• _Exercise objective_
Your answer should repeat every line of the records below in which the word "eqref" appears.

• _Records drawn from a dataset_
******************************

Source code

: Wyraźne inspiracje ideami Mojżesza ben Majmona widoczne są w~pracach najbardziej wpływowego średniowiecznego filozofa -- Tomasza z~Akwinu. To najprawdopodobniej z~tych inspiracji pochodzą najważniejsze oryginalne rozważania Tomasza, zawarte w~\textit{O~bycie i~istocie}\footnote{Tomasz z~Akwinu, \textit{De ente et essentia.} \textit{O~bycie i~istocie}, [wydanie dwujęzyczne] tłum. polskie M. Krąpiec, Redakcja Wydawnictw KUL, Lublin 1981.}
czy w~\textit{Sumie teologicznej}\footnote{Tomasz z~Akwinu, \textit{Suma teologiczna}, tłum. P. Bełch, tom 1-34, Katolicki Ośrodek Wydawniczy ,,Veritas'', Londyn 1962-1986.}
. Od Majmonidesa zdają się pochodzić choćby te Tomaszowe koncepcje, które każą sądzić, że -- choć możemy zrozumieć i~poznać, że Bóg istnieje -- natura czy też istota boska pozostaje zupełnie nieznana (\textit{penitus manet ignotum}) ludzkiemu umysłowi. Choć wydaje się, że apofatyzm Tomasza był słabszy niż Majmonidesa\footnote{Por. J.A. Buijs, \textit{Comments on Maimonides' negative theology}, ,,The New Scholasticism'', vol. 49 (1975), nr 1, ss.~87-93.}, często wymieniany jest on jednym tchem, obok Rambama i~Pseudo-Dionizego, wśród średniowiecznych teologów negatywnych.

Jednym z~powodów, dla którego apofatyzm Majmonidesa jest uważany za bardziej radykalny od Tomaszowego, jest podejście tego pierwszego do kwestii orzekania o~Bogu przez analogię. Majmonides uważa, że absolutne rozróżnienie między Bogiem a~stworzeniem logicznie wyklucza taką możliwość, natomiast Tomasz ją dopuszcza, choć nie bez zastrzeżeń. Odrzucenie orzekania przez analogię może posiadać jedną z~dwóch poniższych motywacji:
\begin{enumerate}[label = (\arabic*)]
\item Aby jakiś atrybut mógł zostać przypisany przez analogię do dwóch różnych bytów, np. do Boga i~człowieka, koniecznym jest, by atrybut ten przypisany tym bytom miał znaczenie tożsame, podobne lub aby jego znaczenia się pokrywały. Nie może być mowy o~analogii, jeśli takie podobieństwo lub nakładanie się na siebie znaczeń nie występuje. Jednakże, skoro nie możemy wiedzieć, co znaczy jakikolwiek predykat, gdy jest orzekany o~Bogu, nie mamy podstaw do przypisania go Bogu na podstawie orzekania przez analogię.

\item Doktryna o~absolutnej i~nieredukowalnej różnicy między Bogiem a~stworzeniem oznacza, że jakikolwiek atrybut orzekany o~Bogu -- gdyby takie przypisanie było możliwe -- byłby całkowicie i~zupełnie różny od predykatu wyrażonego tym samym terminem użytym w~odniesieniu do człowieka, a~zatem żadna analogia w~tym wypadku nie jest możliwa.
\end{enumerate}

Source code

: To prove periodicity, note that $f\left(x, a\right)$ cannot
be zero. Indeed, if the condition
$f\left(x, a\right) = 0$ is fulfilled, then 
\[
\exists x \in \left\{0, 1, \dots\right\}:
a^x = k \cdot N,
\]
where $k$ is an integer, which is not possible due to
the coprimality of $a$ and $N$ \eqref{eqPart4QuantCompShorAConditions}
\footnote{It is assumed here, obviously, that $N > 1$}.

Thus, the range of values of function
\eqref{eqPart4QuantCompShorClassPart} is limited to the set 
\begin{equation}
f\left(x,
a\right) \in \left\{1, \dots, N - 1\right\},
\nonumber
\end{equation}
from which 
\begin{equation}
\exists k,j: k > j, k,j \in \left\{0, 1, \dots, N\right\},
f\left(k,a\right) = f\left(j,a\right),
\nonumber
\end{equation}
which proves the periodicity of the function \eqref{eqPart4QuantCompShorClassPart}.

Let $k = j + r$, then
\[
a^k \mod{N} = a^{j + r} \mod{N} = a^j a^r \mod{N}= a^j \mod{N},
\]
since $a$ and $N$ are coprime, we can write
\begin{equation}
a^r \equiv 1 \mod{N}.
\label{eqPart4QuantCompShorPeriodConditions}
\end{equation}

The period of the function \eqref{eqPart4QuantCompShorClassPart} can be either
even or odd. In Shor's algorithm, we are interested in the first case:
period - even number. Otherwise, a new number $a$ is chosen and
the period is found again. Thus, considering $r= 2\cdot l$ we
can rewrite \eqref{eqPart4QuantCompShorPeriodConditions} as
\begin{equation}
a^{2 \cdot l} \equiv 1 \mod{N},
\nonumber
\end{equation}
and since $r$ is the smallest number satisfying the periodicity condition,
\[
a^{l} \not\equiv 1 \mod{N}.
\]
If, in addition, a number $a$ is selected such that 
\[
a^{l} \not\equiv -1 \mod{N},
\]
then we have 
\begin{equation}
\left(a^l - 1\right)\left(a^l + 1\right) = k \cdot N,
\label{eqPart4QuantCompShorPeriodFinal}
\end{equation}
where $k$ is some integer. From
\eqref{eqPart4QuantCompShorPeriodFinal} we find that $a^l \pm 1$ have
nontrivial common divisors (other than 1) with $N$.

******************************

• _Exercise solution_
the coprimality of $a$ and $N$ \eqref{eqPart4QuantCompShorAConditions}
\eqref{eqPart4QuantCompShorClassPart} is limited to the set 
which proves the periodicity of the function \eqref{eqPart4QuantCompShorClassPart}.
The period of the function \eqref{eqPart4QuantCompShorClassPart} can be either
can rewrite \eqref{eqPart4QuantCompShorPeriodConditions} as
\eqref{eqPart4QuantCompShorPeriodFinal} we find that $a^l \pm 1$ have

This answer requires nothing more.